══ ENTRIES SUPPLIED ══

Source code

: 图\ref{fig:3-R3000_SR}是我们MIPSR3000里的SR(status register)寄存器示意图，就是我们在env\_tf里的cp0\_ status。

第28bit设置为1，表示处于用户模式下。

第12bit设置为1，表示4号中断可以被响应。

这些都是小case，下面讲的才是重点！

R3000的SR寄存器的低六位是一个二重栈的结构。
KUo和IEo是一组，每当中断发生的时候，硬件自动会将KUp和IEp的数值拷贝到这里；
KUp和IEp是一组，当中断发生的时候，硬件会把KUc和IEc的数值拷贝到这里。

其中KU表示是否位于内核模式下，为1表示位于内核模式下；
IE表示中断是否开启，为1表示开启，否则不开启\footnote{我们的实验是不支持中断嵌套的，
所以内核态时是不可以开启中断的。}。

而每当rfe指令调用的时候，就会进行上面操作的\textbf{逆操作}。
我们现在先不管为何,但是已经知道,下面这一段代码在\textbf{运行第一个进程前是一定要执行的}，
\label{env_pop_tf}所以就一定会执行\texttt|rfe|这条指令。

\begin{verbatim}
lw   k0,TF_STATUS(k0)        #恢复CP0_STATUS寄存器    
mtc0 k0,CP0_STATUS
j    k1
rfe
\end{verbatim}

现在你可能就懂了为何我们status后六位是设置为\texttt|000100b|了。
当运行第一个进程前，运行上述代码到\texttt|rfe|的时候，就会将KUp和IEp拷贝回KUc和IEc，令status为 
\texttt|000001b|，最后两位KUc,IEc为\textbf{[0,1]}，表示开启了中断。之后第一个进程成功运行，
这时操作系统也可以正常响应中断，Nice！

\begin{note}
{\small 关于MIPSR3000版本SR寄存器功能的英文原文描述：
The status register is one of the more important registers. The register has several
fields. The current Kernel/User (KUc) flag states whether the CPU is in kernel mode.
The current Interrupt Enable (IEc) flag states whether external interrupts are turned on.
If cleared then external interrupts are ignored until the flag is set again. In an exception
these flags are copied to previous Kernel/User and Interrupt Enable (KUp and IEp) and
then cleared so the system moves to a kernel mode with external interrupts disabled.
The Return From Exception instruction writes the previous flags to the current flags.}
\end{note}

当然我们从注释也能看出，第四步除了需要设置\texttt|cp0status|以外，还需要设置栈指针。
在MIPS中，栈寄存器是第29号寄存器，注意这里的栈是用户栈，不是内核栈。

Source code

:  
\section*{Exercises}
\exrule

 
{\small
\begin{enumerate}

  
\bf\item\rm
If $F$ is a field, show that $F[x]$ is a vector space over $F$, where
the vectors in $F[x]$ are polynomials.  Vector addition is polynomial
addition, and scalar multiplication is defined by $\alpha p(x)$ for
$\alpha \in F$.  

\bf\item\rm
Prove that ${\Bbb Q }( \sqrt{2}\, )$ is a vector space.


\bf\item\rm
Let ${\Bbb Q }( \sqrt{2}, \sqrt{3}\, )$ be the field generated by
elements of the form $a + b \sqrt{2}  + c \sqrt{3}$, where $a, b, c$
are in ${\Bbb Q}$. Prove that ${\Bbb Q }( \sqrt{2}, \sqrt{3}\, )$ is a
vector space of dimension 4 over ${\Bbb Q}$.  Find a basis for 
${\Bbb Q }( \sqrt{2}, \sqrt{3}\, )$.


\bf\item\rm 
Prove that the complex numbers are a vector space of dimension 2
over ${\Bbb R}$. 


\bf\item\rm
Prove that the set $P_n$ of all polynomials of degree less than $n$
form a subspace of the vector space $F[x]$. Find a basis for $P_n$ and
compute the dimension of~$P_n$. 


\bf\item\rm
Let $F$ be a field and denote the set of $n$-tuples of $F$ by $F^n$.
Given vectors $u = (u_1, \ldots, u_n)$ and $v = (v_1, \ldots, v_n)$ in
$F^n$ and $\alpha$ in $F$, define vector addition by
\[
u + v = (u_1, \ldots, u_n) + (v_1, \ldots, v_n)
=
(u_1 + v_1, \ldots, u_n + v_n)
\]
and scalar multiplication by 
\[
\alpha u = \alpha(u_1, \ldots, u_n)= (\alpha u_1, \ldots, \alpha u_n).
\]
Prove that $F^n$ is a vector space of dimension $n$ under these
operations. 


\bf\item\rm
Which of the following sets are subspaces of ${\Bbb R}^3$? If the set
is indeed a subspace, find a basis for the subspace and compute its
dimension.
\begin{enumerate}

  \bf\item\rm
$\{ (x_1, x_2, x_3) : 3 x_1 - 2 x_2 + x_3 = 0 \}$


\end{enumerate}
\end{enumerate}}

═══
══ ENTRIES SUPPLIED ══

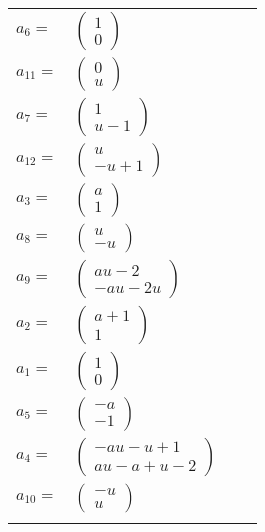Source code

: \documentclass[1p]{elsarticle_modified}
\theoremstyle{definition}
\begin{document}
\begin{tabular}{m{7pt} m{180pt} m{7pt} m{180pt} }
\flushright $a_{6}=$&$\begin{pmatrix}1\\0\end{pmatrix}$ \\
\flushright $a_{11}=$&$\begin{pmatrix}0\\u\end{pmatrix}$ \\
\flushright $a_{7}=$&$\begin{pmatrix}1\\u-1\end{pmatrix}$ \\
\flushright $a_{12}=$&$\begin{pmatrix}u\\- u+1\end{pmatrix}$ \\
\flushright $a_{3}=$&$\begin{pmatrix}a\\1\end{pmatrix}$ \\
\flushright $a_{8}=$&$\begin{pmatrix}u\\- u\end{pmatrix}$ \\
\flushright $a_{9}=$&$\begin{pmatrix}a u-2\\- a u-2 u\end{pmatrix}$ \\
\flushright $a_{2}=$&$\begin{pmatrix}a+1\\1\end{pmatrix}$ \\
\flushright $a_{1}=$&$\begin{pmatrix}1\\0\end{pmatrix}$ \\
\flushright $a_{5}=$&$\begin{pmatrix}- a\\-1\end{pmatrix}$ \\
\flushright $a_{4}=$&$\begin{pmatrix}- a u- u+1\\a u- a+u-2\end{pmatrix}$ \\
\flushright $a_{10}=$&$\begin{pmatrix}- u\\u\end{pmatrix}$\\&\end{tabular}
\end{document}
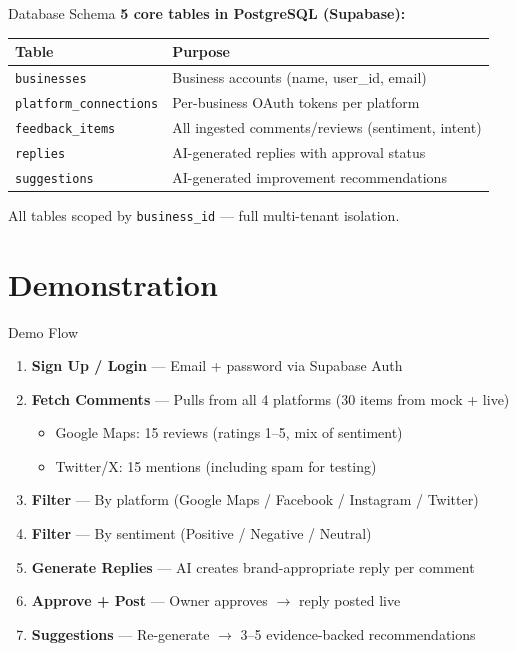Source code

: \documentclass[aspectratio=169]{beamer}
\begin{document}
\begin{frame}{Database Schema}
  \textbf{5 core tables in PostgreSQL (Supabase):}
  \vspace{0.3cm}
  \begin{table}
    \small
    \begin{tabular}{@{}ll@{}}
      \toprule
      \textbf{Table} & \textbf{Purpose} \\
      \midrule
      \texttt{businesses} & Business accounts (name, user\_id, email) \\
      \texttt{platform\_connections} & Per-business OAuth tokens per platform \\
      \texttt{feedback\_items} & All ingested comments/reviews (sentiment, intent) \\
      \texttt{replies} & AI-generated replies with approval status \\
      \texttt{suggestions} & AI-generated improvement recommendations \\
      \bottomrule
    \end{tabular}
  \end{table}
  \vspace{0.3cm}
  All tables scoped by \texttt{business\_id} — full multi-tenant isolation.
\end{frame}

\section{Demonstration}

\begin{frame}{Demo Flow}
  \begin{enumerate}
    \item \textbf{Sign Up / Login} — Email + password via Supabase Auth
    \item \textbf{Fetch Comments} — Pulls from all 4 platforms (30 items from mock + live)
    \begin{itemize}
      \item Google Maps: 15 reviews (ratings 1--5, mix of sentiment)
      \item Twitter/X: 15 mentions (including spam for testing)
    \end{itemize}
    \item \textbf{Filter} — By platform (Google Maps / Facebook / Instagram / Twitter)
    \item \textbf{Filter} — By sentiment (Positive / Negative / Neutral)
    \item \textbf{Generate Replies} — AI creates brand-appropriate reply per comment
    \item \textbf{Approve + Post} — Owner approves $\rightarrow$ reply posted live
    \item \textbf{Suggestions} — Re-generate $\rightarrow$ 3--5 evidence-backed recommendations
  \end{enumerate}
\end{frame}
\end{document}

═══

- _WHAT THE TASK ASKS_
Filter the lines above so that only those with the string "sqrt" remain, then copy them.

- _RESPONSE TO THIS TASK_
Prove that ${\Bbb Q }( \sqrt{2}\, )$ is a vector space.
Let ${\Bbb Q }( \sqrt{2}, \sqrt{3}\, )$ be the field generated by
elements of the form $a + b \sqrt{2}  + c \sqrt{3}$, where $a, b, c$
are in ${\Bbb Q}$. Prove that ${\Bbb Q }( \sqrt{2}, \sqrt{3}\, )$ is a
${\Bbb Q }( \sqrt{2}, \sqrt{3}\, )$.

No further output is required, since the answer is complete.